* **TASK TO CARRY OUT**
Copy out the data exactly, leaving the pictures behind.

^^^^^^^^^^^^^^^^

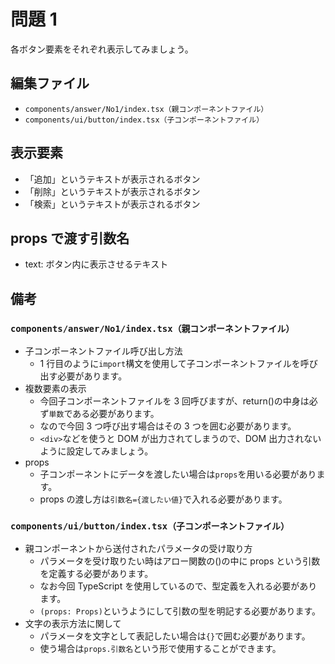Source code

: # 問題 1

各ボタン要素をそれぞれ表示してみましょう。

## 編集ファイル

- `components/answer/No1/index.tsx（親コンポーネントファイル）`
- `components/ui/button/index.tsx（子コンポーネントファイル）`

## 表示要素

- 「追加」というテキストが表示されるボタン
- 「削除」というテキストが表示されるボタン
- 「検索」というテキストが表示されるボタン

## props で渡す引数名

- text: ボタン内に表示させるテキスト

## 備考

### `components/answer/No1/index.tsx（親コンポーネントファイル）`

- 子コンポーネントファイル呼び出し方法
  - 1 行目のように`import`構文を使用して子コンポーネントファイルを呼び出す必要があります。
- 複数要素の表示
  - 今回子コンポーネントファイルを 3 回呼びますが、return()の中身は必ず`単数`である必要があります。
  - なので今回 3 つ呼び出す場合はその 3 つを囲む必要があります。
  - `<div>`などを使うと DOM が出力されてしまうので、DOM 出力されないように設定してみましょう。
- props
  - 子コンポーネントにデータを渡したい場合は`props`を用いる必要があります。
  - props の渡し方は`引数名={渡したい値}`で入れる必要があります。

### `components/ui/button/index.tsx（子コンポーネントファイル）`

- 親コンポーネントから送付されたパラメータの受け取り方
  - パラメータを受け取りたい時はアロー関数の()の中に props という引数を定義する必要があります。
  - なお今回 TypeScript を使用しているので、型定義を入れる必要があります。
  - `(props: Props)`というようにして引数の型を明記する必要があります。
- 文字の表示方法に関して
  - パラメータを文字として表記したい場合は`{}`で囲む必要があります。
  - 使う場合は`props.引数名`という形で使用することができます。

^^^^^^^^^^^^^^^^

* **ANSWER TO THE EXERCISE**
Source code

: # 問題 1

各ボタン要素をそれぞれ表示してみましょう。

## 編集ファイル

- `components/answer/No1/index.tsx（親コンポーネントファイル）`
- `components/ui/button/index.tsx（子コンポーネントファイル）`

## 表示要素

- 「追加」というテキストが表示されるボタン
- 「削除」というテキストが表示されるボタン
- 「検索」というテキストが表示されるボタン

## props で渡す引数名

- text: ボタン内に表示させるテキスト

## 備考

### `components/answer/No1/index.tsx（親コンポーネントファイル）`

- 子コンポーネントファイル呼び出し方法
  - 1 行目のように`import`構文を使用して子コンポーネントファイルを呼び出す必要があります。
- 複数要素の表示
  - 今回子コンポーネントファイルを 3 回呼びますが、return()の中身は必ず`単数`である必要があります。
  - なので今回 3 つ呼び出す場合はその 3 つを囲む必要があります。
  - `<div>`などを使うと DOM が出力されてしまうので、DOM 出力されないように設定してみましょう。
- props
  - 子コンポーネントにデータを渡したい場合は`props`を用いる必要があります。
  - props の渡し方は`引数名={渡したい値}`で入れる必要があります。

### `components/ui/button/index.tsx（子コンポーネントファイル）`

- 親コンポーネントから送付されたパラメータの受け取り方
  - パラメータを受け取りたい時はアロー関数の()の中に props という引数を定義する必要があります。
  - なお今回 TypeScript を使用しているので、型定義を入れる必要があります。
  - `(props: Props)`というようにして引数の型を明記する必要があります。
- 文字の表示方法に関して
  - パラメータを文字として表記したい場合は`{}`で囲む必要があります。
  - 使う場合は`props.引数名`という形で使用することができます。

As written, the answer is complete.